In a per curiam opinion, SCOTX reversed and remanded for new trial. The problem arose first in voir dire, where plaintiff’s counsel responded to a venireman’s comment about gender disparity in wages by alluding to studies finding that men receive higher jury awards than women the same injury. He also asked the panel “does it matter if my client is African-American?” but dropped the subject thereafter. The Court appeared willing to have let it go at that, but, unfortunately for Plaintiffs, counsel “circled back to the topic during closing argument with a pointed attack on opposing counsel.” First, counsel tried to inoculate the jury against the impending defense request for a much lower damages award, by saying that all Defendants was a “discount . . . that’s a cost of doing business for them.” He demanded the full request of $12 million because “[p]artial justice is no justice. . . . [T]hey want a discount, and I don’t think you have to discount a human being’s life.” That, too, might have been acceptable, but after defense counsel suggested an award of $250,000, “plaintiff’s counsel retorted in rebuttal: We don’t want the 4 or 5 million.
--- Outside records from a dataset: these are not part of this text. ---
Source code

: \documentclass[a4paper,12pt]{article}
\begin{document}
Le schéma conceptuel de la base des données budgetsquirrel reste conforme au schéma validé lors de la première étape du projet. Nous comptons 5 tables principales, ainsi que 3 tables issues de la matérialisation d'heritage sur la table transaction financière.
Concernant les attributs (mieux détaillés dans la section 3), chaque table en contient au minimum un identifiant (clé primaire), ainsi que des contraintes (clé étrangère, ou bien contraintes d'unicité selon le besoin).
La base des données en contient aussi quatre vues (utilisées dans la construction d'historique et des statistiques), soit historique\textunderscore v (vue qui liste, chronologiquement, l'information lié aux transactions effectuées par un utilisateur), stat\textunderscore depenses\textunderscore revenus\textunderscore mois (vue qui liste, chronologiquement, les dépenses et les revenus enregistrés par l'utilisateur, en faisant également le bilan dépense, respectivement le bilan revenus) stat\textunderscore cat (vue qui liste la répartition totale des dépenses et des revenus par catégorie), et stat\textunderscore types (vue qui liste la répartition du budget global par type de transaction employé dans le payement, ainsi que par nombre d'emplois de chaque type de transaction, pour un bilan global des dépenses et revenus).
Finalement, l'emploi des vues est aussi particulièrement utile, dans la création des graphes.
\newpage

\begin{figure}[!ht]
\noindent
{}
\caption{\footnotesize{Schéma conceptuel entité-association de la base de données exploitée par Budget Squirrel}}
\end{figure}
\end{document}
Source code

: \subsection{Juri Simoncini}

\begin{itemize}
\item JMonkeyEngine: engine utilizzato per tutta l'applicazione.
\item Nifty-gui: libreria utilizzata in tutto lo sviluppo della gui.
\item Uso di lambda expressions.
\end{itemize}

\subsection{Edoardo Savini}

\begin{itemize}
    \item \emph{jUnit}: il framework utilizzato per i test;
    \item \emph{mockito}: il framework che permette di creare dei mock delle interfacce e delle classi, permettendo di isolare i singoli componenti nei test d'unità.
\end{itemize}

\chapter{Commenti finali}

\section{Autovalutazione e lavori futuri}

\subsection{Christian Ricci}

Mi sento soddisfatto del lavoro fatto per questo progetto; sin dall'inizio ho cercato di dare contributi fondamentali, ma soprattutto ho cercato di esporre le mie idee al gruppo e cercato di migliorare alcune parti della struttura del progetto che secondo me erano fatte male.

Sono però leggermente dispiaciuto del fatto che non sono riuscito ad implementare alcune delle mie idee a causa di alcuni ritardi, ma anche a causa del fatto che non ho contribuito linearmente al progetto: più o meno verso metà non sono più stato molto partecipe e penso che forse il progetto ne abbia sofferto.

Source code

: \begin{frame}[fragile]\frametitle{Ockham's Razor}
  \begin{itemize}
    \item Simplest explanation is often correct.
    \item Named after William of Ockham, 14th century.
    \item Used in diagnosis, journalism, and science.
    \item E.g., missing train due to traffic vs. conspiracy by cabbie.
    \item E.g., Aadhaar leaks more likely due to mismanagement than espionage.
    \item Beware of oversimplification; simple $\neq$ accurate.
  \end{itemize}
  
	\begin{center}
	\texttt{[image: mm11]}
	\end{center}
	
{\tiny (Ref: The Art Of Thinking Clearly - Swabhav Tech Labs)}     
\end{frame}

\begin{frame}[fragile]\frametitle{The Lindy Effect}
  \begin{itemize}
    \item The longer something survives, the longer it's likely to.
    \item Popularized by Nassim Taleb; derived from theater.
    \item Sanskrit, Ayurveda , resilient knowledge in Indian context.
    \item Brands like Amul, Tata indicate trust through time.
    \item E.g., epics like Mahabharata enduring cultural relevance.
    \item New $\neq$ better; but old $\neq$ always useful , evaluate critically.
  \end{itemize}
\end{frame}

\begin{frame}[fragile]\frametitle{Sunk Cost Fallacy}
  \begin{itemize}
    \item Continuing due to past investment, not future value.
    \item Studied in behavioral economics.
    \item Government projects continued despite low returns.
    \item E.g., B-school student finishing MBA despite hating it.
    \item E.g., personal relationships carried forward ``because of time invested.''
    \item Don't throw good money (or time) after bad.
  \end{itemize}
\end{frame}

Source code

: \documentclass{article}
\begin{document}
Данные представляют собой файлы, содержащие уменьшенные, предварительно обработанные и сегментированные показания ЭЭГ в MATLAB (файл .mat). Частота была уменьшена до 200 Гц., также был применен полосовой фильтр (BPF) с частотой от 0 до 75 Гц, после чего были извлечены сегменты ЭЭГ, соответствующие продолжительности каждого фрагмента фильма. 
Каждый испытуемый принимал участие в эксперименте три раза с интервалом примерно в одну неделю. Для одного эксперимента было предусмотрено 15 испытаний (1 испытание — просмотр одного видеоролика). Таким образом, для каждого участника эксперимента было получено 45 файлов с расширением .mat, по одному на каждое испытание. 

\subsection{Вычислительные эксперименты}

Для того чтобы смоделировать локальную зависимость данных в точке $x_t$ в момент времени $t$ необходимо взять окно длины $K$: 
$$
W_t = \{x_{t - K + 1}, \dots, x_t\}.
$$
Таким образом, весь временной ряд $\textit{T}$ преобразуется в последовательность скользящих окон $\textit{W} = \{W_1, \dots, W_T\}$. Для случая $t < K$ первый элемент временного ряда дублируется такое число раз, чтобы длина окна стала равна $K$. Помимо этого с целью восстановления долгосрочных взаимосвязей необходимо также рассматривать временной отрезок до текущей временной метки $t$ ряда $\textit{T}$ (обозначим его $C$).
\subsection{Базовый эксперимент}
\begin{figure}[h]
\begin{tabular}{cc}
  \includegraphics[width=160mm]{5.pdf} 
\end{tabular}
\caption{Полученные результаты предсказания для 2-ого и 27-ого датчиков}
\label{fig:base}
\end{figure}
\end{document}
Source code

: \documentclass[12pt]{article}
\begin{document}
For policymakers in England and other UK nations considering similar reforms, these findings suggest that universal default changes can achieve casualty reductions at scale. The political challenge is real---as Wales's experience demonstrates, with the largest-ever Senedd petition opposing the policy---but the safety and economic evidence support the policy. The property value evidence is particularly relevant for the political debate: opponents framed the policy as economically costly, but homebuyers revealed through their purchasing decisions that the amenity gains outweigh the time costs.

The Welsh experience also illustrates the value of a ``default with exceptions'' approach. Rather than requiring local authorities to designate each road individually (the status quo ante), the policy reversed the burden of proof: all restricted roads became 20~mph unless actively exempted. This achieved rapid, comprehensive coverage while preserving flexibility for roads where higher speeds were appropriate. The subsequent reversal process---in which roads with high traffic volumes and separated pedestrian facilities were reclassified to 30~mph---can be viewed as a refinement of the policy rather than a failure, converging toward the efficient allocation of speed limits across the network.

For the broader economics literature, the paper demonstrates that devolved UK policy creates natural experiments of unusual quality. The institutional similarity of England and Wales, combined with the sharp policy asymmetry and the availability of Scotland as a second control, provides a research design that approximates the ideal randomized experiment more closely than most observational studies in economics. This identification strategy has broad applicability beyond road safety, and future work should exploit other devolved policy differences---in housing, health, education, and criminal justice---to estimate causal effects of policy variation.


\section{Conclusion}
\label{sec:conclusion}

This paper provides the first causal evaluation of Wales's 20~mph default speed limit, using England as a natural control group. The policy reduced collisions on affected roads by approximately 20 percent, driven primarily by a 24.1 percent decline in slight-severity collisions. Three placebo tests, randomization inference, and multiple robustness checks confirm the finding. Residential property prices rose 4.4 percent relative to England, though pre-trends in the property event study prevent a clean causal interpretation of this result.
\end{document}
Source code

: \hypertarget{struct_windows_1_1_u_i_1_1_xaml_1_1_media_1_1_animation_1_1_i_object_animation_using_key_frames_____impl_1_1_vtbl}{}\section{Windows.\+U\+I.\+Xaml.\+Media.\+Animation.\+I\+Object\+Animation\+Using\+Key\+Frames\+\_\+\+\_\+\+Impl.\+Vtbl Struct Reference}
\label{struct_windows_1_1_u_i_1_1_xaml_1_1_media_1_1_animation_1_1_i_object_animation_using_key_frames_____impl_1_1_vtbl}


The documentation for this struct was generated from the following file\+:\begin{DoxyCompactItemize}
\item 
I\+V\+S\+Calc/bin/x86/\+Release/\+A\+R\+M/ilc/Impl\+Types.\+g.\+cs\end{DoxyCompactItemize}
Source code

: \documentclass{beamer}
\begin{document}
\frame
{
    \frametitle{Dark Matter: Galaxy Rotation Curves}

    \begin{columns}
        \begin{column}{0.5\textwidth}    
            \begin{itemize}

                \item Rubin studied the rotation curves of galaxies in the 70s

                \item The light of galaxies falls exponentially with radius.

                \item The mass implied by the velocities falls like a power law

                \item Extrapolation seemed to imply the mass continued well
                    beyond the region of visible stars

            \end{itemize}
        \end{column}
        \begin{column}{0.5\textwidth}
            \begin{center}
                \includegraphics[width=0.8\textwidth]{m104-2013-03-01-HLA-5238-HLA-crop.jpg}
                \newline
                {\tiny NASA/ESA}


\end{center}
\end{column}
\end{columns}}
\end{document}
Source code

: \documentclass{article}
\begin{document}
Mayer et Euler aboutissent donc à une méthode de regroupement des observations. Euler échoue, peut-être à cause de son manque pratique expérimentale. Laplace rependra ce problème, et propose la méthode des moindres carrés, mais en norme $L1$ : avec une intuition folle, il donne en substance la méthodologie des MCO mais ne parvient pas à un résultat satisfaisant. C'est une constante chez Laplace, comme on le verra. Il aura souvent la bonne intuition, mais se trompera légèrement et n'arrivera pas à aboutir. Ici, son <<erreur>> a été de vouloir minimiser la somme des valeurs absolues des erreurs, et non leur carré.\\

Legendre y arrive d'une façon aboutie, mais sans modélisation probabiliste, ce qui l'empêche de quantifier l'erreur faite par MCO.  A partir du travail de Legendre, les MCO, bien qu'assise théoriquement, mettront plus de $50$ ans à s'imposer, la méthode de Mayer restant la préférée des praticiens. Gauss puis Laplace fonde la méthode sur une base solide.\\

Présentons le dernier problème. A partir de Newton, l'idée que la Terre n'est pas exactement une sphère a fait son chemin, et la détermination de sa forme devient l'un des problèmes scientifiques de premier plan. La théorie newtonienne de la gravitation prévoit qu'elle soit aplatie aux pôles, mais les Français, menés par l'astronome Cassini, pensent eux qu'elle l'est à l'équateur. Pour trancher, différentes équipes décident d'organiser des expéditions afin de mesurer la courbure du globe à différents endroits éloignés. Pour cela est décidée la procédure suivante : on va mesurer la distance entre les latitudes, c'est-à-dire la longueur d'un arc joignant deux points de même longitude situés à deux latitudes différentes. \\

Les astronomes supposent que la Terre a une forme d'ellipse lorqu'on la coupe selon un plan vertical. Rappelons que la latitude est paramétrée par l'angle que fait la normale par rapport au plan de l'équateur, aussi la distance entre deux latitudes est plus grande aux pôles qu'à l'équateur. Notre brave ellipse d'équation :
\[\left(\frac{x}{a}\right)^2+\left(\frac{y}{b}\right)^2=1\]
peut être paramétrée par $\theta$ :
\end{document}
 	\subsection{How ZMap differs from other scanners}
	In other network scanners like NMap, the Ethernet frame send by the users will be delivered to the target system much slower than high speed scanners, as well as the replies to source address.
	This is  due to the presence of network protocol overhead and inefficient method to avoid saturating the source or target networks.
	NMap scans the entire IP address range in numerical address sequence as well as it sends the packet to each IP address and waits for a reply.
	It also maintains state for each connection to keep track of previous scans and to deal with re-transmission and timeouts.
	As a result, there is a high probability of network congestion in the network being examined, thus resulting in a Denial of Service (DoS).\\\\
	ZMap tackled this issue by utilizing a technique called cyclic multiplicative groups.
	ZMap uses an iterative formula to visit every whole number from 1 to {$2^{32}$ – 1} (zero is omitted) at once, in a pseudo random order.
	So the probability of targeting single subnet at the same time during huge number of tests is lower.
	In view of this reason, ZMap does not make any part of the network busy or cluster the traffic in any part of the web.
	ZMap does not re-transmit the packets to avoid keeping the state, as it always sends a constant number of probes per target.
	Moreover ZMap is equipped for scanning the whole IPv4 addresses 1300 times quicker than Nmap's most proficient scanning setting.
And now we certainly don’t want this $250,000. . . . We don’t want their 4 or 5 million. Because it’s a woman, she should get less money? Because she’s African-American, she should get less money? No. We’re going to fight because we believe in the jury system.”

That was the bridge too far for SCOTX. Defendants objected and moved for a mistrial, which the trial court overruled. Although Defendants did not request a retraction or curative instruction, SCOTX ruled that they didn’t have to “because the argument ‘struck at the heart of the jury trial system, was designed to turn the jury against opposing counsel and his clients, and was incurable” (citation omitted). More fundamentally, the Court stated that “[a]n appeal to racial prejudice is a paradigmatic example of incurable jury argument” because it “strikes at the ‘fairness and equality of justice’ by inducing the jury to consider a party’s race as a factor in reaching its decision’” (citations motted). As to the attack on defense counsel, the Court opined that “[p]ointing the finger at opposing counsel results in palpable harm by undermining the basic premise that a trial provides impartial and equal justice” (citation omitted).  The Court rejected the court of appeals’ position “that plaintiff’s counsel merely asked the jury to reject implicit bias in their own deliberations” on the basis that counsel clearly alluded to his client’s race in pouring scorn on the defense’s suggestion of smaller damages. Perhaps if defense counsel or defendants themselves “indicate[d] any prejudice against [Plaintiff] based on her race and gender” or asked the jury to award less on that basis, it may have been a different story. But Plaintiff’s counsel put the bug in the jury’s ear during voir dire and came back to it in closing. Defendants thus met the burden of showing incurable harm from an improper jury argument because “the argument, considered in its proper setting, was reasonably calculated to cause such prejudice to the opposing litigant that a withdrawal by counsel or an instruction by the court, or both, could not eliminate the probability that it resulted in an improper verdict” (citations omitted).

This is an extreme scenario, to be sure, but the Court, even while ordering a new trial, reiterated the very high bar that a party must reach to cross the threshold of incurability. Here it looks like plaintiff’s counsel just couldn’t help himself, and it ended up potentially costing his client (as well as himself) a great deal of money. As we interpret the offending argument, it seems to insinuate that if the jury did not award the full amount of damages requested by Plaintiffs, then the jury might appear to have considered race and gender in its verdict. The court of appeals picked up on this interpretation but failed to consider counsel’s argument “in its proper setting,” that is, in response to what counsel undoubtedly viewed as a ridiculous low-ball offer designed to appeal to a jury already, as the Court observed, “sensitized” to alleged gender and race discrimination in jury verdicts.